Segment Start: TASK INPUT

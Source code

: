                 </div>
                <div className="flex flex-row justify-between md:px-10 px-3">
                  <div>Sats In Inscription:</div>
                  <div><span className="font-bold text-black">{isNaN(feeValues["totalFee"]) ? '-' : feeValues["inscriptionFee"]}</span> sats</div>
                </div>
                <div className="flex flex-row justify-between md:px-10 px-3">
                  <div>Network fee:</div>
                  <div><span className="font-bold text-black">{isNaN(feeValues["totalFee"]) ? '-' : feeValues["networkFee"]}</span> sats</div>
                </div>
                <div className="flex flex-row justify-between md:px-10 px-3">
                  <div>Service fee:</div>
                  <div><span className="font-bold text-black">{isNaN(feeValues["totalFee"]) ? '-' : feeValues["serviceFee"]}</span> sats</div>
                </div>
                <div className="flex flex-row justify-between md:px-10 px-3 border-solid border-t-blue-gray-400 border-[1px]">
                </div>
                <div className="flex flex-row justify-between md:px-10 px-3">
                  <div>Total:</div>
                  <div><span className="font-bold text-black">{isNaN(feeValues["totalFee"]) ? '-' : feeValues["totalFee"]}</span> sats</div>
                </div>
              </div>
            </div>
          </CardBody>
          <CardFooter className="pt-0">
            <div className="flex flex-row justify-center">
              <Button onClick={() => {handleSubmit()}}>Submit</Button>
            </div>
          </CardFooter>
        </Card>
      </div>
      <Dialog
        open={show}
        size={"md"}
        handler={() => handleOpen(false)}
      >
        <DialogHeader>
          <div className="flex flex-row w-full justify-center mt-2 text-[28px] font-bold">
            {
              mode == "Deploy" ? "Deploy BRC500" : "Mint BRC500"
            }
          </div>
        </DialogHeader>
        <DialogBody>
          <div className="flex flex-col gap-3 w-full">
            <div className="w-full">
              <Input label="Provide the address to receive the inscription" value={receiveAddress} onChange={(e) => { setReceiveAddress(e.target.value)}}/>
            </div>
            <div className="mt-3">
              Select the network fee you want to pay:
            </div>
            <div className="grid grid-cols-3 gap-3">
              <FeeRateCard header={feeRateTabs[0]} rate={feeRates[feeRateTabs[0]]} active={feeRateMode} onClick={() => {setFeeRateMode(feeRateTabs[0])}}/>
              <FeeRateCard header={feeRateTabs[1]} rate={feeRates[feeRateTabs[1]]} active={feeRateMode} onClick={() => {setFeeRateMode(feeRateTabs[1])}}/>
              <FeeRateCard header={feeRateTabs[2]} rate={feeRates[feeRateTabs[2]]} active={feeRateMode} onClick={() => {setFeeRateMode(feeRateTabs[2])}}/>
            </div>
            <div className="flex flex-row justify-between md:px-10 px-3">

Segment End: TASK INPUT

**TASK DETAILS**
Each line that includes the string "full" should be copied from the data.

**YOUR SOLUTION**
          <div className="flex flex-row w-full justify-center mt-2 text-[28px] font-bold">
          <div className="flex flex-col gap-3 w-full">
            <div className="w-full">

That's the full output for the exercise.